[Task to carry out]
Select every line below containing the word "additions".

BEGIN Supplied entries

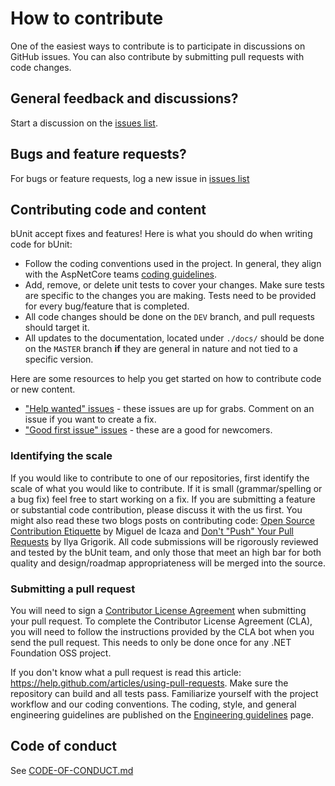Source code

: # How to contribute

One of the easiest ways to contribute is to participate in discussions on GitHub issues. You can also contribute by submitting pull requests with code changes.

## General feedback and discussions?
Start a discussion on the [issues list](https://github.com/egil/bunit/issues).

## Bugs and feature requests?
For bugs or feature requests, log a new issue in [issues list](https://github.com/egil/bunit/issues)

## Contributing code and content

bUnit accept fixes and features! Here is what you should do when writing code for bUnit:

- Follow the coding conventions used in the project. In general, they align with the AspNetCore teams [coding guidelines](https://github.com/dotnet/aspnetcore/wiki/Engineering-guidelines#coding-guidelines).
- Add, remove, or delete unit tests to cover your changes. Make sure tests are specific to the changes you are making. Tests need to be provided for every bug/feature that is completed.
- All code changes should be done on the `DEV` branch, and pull requests should target it.
- All updates to the documentation, located under `./docs/` should be done on the `MASTER` branch **if** they are general in nature and not tied to a specific version.

Here are some resources to help you get started on how to contribute code or new content.

* ["Help wanted" issues](https://github.com/egil/bunit/labels/help%20wanted) - these issues are up for grabs. Comment on an issue if you want to create a fix.
* ["Good first issue" issues](https://github.com/egil/bunit/labels/good%20first%20issue) - these are a good for newcomers.

### Identifying the scale

If you would like to contribute to one of our repositories, first identify the scale of what you would like to contribute. If it is small (grammar/spelling or a bug fix) feel free to start working on a fix. If you are submitting a feature or substantial code contribution, please discuss it with the us first. You might also read these two blogs posts on contributing code: [Open Source Contribution Etiquette](http://tirania.org/blog/archive/2010/Dec-31.html) by Miguel de Icaza and [Don't "Push" Your Pull Requests](https://www.igvita.com/2011/12/19/dont-push-your-pull-requests/) by Ilya Grigorik. All code submissions will be rigorously reviewed and tested by the bUnit team, and only those that meet an high bar for both quality and design/roadmap appropriateness will be merged into the source.

### Submitting a pull request

You will need to sign a [Contributor License Agreement](https://cla.dotnetfoundation.org/) when submitting your pull request. To complete the Contributor License Agreement (CLA), you will need to follow the instructions provided by the CLA bot when you send the pull request. This needs to only be done once for any .NET Foundation OSS project.

If you don't know what a pull request is read this article: https://help.github.com/articles/using-pull-requests. Make sure the repository can build and all tests pass. Familiarize yourself with the project workflow and our coding conventions. The coding, style, and general engineering guidelines are published on the [Engineering guidelines](https://github.com/dotnet/aspnetcore/wiki/Engineering-guidelines) page.

## Code of conduct

See [CODE-OF-CONDUCT.md](./CODE-OF-CONDUCT.md)
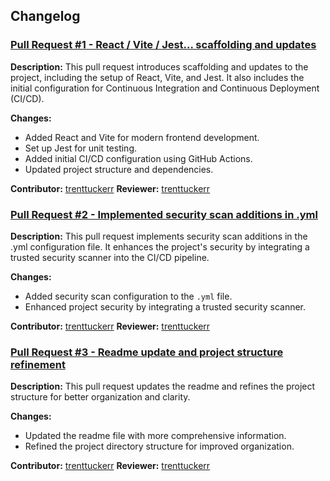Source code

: ## Changelog

### [Pull Request #1 - React / Vite / Jest... scaffolding and updates](https://github.com/trenttuckerr/mern-personal-fe/pull/1)

**Description:** This pull request introduces scaffolding and updates to the project, including the setup of React, Vite, and Jest. It also includes the initial configuration for Continuous Integration and Continuous Deployment (CI/CD).

**Changes:**
- Added React and Vite for modern frontend development.
- Set up Jest for unit testing.
- Added initial CI/CD configuration using GitHub Actions.
- Updated project structure and dependencies.

**Contributor:** [trenttuckerr](https://github.com/trenttuckerr)
**Reviewer:** [trenttuckerr](https://github.com/trenttuckerr)

### [Pull Request #2 - Implemented security scan additions in .yml](https://github.com/trenttuckerr/mern-personal-fe/pull/2)

**Description:** This pull request implements security scan additions in the .yml configuration file. It enhances the project's security by integrating a trusted security scanner into the CI/CD pipeline.

**Changes:**
- Added security scan configuration to the `.yml` file.
- Enhanced project security by integrating a trusted security scanner.

**Contributor:** [trenttuckerr](https://github.com/trenttuckerr)
**Reviewer:** [trenttuckerr](https://github.com/trenttuckerr)

### [Pull Request #3 - Readme update and project structure refinement](https://github.com/trenttuckerr/mern-personal-fe/pull/3)

**Description:** This pull request updates the readme and refines the project structure for better organization and clarity.

**Changes:**
- Updated the readme file with more comprehensive information.
- Refined the project directory structure for improved organization.

**Contributor:** [trenttuckerr](https://github.com/trenttuckerr)
**Reviewer:** [trenttuckerr](https://github.com/trenttuckerr)
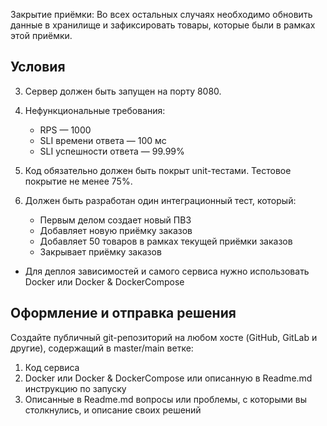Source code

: 
Закрытие приёмки:
Во всех остальных случаях необходимо обновить данные в хранилище и зафиксировать товары, которые были в рамках этой приёмки.


## Условия
3. Сервер должен быть запущен на порту 8080.

6. Нефункциональные требования:
    * RPS — 1000
    * SLI времени ответа — 100 мс
    * SLI успешности ответа — 99.99%
7. Код обязательно должен быть покрыт unit-тестами. Тестовое покрытие не менее 75%.



8. Должен быть разработан один интеграционный тест, который:
    * Первым делом создает новый ПВЗ
    * Добавляет новую приёмку заказов
    * Добавляет 50 товаров в рамках текущей приёмки заказов
    * Закрывает приёмку заказов


* Для деплоя зависимостей и самого сервиса нужно использовать Docker или Docker & DockerCompose


## Оформление и отправка решения

Создайте публичный git-репозиторий на любом хосте (GitHub, GitLab и другие), содержащий в master/main ветке:

1. Код сервиса
2. Docker или Docker & DockerCompose или описанную в Readme.md инструкцию по запуску
3. Описанные в Readme.md вопросы или проблемы, с которыми вы столкнулись, и описание своих решений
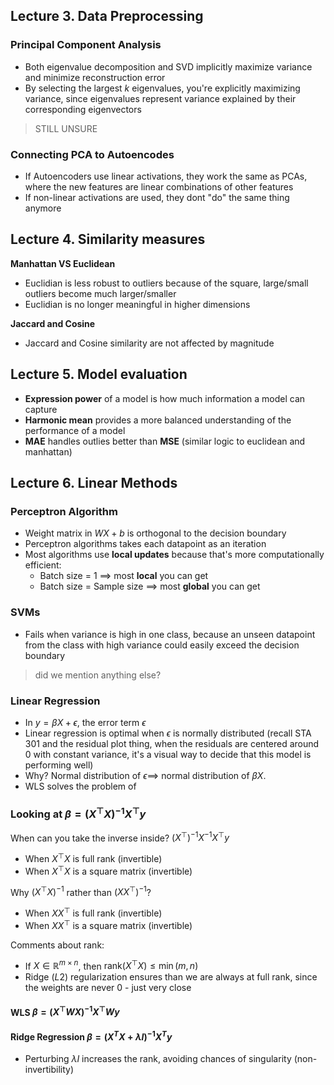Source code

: ## Lecture 3. Data Preprocessing

### Principal Component Analysis
- Both eigenvalue decomposition and SVD implicitly maximize variance and minimize reconstruction error 
- By selecting the largest $k$ eigenvalues, you're explicitly maximizing variance, since eigenvalues represent variance explained by their corresponding eigenvectors

> STILL UNSURE

### Connecting PCA to Autoencodes 
- If Autoencoders use linear activations, they work the same as PCAs, where the new features are linear combinations of other features
- If non-linear activations are used, they dont "do" the same thing anymore

## Lecture 4. Similarity measures

**Manhattan VS Euclidean**
- Euclidian is less robust to outliers because of the square, large/small outliers become much larger/smaller
- Euclidian is no longer meaningful in higher dimensions

**Jaccard and Cosine**
- Jaccard and Cosine similarity are not affected by magnitude 

## Lecture 5. Model evaluation

- **Expression power** of a model is how much information a model can capture
- **Harmonic mean** provides a more balanced understanding of the performance of a model
- **MAE** handles outlies better than **MSE** (similar logic to euclidean and manhattan)

## Lecture 6. Linear Methods

### Perceptron Algorithm
- Weight matrix in $WX + b$ is orthogonal to the decision boundary
- Perceptron algorithms takes each datapoint as an iteration
- Most algorithms use **local updates** because that's more computationally efficient:
    - Batch size = 1 $\implies$ most **local** you can get
    - Batch size = Sample size $\implies$ most **global** you can get

### SVMs
- Fails when variance is high in one class, because an unseen datapoint from the class with high variance could easily exceed the decision boundary 

> did we mention anything else?

### Linear Regression

- In $y = \beta X + \epsilon$, the error term $\epsilon$
- Linear regression is optimal when $\epsilon$ is normally distributed (recall STA 301 and the residual plot thing, when the residuals are centered around 0 with constant variance, it's a visual way to decide that this model is performing well)
- Why? Normal distribution of $\epsilon \implies$ normal distribution of $\beta X$. 
- WLS solves the problem of 

### Looking at $\beta = (X^\top X)^{-1} X^\top y$

When can you take the inverse inside? $(X^\top)^{-1} X^{-1} X^\top y$
- When $X^\top X$ is full rank (invertible)
- When $X^\top X$ is a square matrix (invertible)
    
Why $(X^\top X)^{-1}$ rather than $(X X^\top)^{-1}$?
- When $X X^\top$ is full rank (invertible)
- When $X X^\top$ is a square matrix (invertible)

Comments about rank:
- If $X \in \mathbb{R}^{m \times n}$, then $\text{rank}(X^\top X) \leq \min(m, n)$
- Ridge ($L2$) regularization ensures than we are always at full rank, since the weights are never 0 - just very close


#### WLS $\beta = (X^\top W X)^{-1} X^\top W y$

#### Ridge Regression $\beta = (X^T X + \lambda I)^{-1} X^T y$
- Perturbing $\lambda I$ increases the rank, avoiding chances of singularity (non-invertibility)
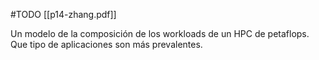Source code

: #TODO 
[[p14-zhang.pdf]]


Un modelo de la composición de los workloads de un HPC de petaflops. Que tipo de aplicaciones son más prevalentes.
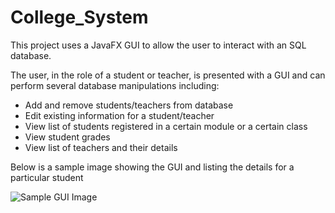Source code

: # College_System

This project uses a JavaFX GUI to allow the user to interact with an SQL database.

The user, in the role of a student or teacher, is presented with a GUI and can perform several database manipulations including:

- Add and remove students/teachers from database
- Edit existing information for a student/teacher
- View list of students registered in a certain module or a certain class
- View student grades
- View list of teachers and their details

Below is a sample image showing the GUI and listing the details for a particular student

![Sample GUI Image](/Users/fionn/OneDrive/Pictures)
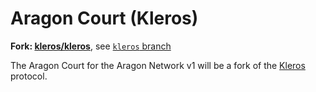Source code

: # Aragon Court (Kleros)

**Fork: [kleros/kleros](https://github.com/kleros/kleros)**, see [`kleros` branch](https://github.com/aragon/aragon-court-kleros/tree/kleros)

The Aragon Court for the Aragon Network v1 will be a fork of the [Kleros](https://kleros.io) protocol.
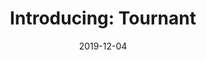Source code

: ---
title: 'Introducing: Tournant'
intro: 'Tournant is an open source project I maintain together with Marcus Herrmann. In this post we summarise what we are trying to achieve with the project – and what that weird name means.'
date: '2019-12-04'
external:
  source: 'https://blog.tournant.dev/posts/introducing-tournant/'
  medium: 'Tournant Blog'
tags:
  - 'cat:accessibility'
  - 'cat:web-development'
---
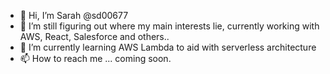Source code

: - 👋 Hi, I’m Sarah @sd00677
- 👀 I’m still figuring out where my main interests lie, currently working with AWS, React, Salesforce and others.. 
- 🌱 I’m currently learning AWS Lambda to aid with serverless architecture
- 📫 How to reach me ... coming soon.

<!---
sd00677/sd00677 is a ✨ special ✨ repository because its `README.md` (this file) appears on your GitHub profile.
You can click the Preview link to take a look at your changes.
--->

END Supplied entries

[Exercise result]
### [Pull Request #2 - Implemented security scan additions in .yml](https://github.com/trenttuckerr/mern-personal-fe/pull/2)
**Description:** This pull request implements security scan additions in the .yml configuration file. It enhances the project's security by integrating a trusted security scanner into the CI/CD pipeline.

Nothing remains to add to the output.